Desde 2018, a Marcha Para Jesus é realizada em Goiânia no primeiro de maio “para aproveitar o feriado”. Nesse ano, com apoio da estrutura do estado e prefeitura, conseguiram reunir pelo menos cem mil pessoas de acordo com o jornal O Popular. A convocatória é feita pela Igreja Fonte da Vida, mas é assumida por diversas igrejas. O evento recebe caravanas de todo o interior de Goiás. Vejamos como foi a de 2018, que pela contagem dos jornais deu cem mil pessoas.

A faixa com destaque ’político’ era essa da ”ideologia de gênero” e outra com ”diga não a pedofilia”
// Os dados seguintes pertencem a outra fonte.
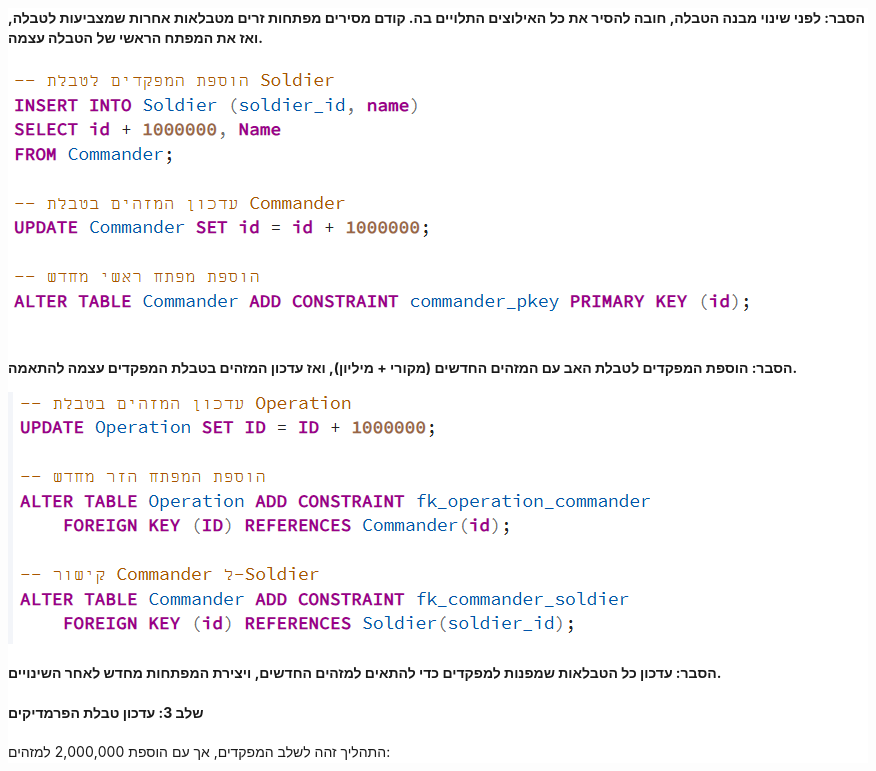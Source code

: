 **הסבר: לפני שינוי מבנה הטבלה, חובה להסיר את כל האילוצים התלויים בה. קודם מסירים מפתחות זרים מטבלאות אחרות שמצביעות לטבלה, ואז את המפתח הראשי של הטבלה עצמה.**

![alt text](<שלב ג/image-26.png>)

**הסבר: הוספת המפקדים לטבלת האב עם המזהים החדשים (מקורי + מיליון), ואז עדכון המזהים בטבלת המפקדים עצמה להתאמה.**

![alt text](<שלב ג/image-27.png>)

**הסבר: עדכון כל הטבלאות שמפנות למפקדים כדי להתאים למזהים החדשים, ויצירת המפתחות מחדש לאחר השינויים.**



#### שלב 3: עדכון טבלת הפרמדיקים
התהליך זהה לשלב המפקדים, אך עם הוספת 2,000,000 למזהים: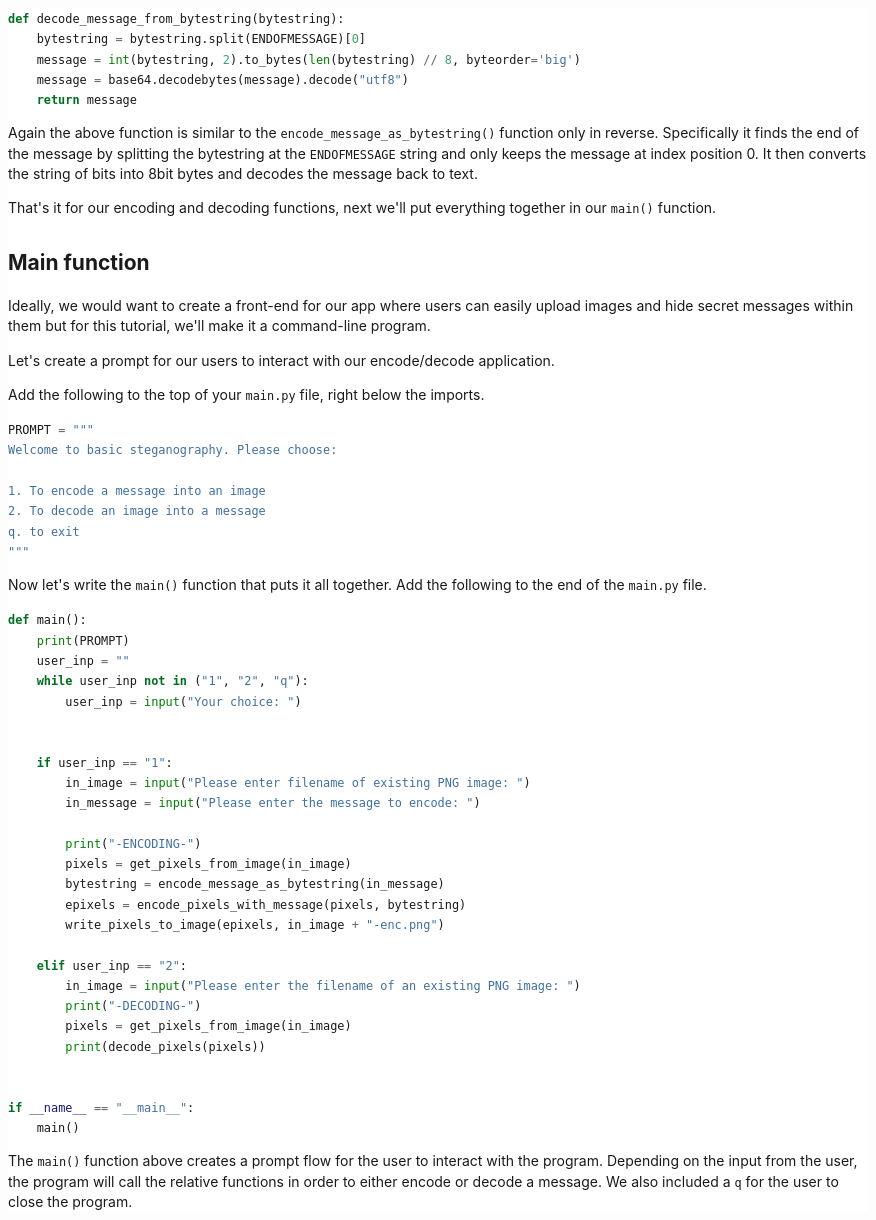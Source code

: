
 ```python
def decode_message_from_bytestring(bytestring):
    bytestring = bytestring.split(ENDOFMESSAGE)[0]
    message = int(bytestring, 2).to_bytes(len(bytestring) // 8, byteorder='big')
    message = base64.decodebytes(message).decode("utf8")
    return message
```
Again the above function is similar to the `encode_message_as_bytestring()` function only in reverse. Specifically it finds the end of the message by splitting the bytestring at the `ENDOFMESSAGE` string and only keeps the message at index position 0. It then converts the string of bits into 8bit bytes and decodes the message back to text.
 
That's it for our encoding and decoding functions, next we'll put everything together in our `main()` function.
 
## Main function
 
Ideally, we would want to create a front-end for our app where users can easily upload images and hide secret messages within them but for this tutorial, we'll make it a command-line program.
 
Let's create a prompt for our users to interact with our encode/decode application.
 
Add the following to the top of your `main.py` file, right below the imports.
 
```python
PROMPT = """
Welcome to basic steganography. Please choose:
 
1. To encode a message into an image
2. To decode an image into a message
q. to exit
"""
```
Now let's write the `main()` function that puts it all together. Add the following to the end of the `main.py` file.
 
```python
def main():
    print(PROMPT)
    user_inp = ""
    while user_inp not in ("1", "2", "q"):
        user_inp = input("Your choice: ")
 
    
    if user_inp == "1":
        in_image = input("Please enter filename of existing PNG image: ")
        in_message = input("Please enter the message to encode: ")
 
        print("-ENCODING-")
        pixels = get_pixels_from_image(in_image)
        bytestring = encode_message_as_bytestring(in_message)
        epixels = encode_pixels_with_message(pixels, bytestring)
        write_pixels_to_image(epixels, in_image + "-enc.png")
 
    elif user_inp == "2":
        in_image = input("Please enter the filename of an existing PNG image: ")
        print("-DECODING-")
        pixels = get_pixels_from_image(in_image)
        print(decode_pixels(pixels))
 
 
if __name__ == "__main__":
    main()
```
The `main()` function above creates a prompt flow for the user to interact with the program. Depending on the input from the user, the program will call the relative functions in order to either encode or decode a message. We also included a `q` for the user to close the program.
Em 2019, não foi muito diferente. “Aproveitaram” o feriado do primeiro de maio para reunir os fiéis e esperam pelo menos 200 mil pessoas. A programação começou às 14h com uma marcha enorme de milhares e milhares a perder de conta da Praça do Avião até a Praça Cívica e vai até as 22h com shows e orações. Vamos a mais uma foto ilustrativa, dessa vez de 2019, para finalizar o relato e começar uma reflexão:

À noite, bateu a bad e os shows evangélicos não deixavam ninguém dormir…

4 – E agora?

Convidei uma colega de algumas lutas para o ato dos ‘intransigentes’. Essa colega é trabalhadora precária e não tem religião. Ela me respondeu: “Anem, pra quê? Vou pra Marcha de Jesus. Vai ter muita gente e pelo menos não vou ficar sozinha”. Confesso que não consegui falar para ela qual seria a vantagem maior de participar do ato “de luta” ao invés de procurar alguma companhia e conforto. Quando ela precisou de moradia porque ficou desempregada sem pagar aluguel, quem a ajudou não foi o pastor, mas foi uma irmã evangélica que ofereceu a casa. Em troca essa irmã ofereceu também um forte controle sobre seus hábitos e suas relações, querendo restringi-los à igreja. Esse controle não acontece pacificamente, gera muito conflito. Mas ela sabe que fora dali dificilmente ela vai conseguir o apoio que conseguiu. Por outro lado, ela sabe que é com nós “esquisitos” que ela consegue apoio contra o patrão que rouba seu salário, com divulgar os problemas, somos os únicos que topariam uma briga pelo direito dela e dos colegas. Existe uma brecha aí em que conquistamos sua confiança. Porém, realmente não oferecemos uma situação em que ela não fique sozinha mesmo. Essa disputa, me parece, nós já perdemos. Com ela, perdemos as ruas.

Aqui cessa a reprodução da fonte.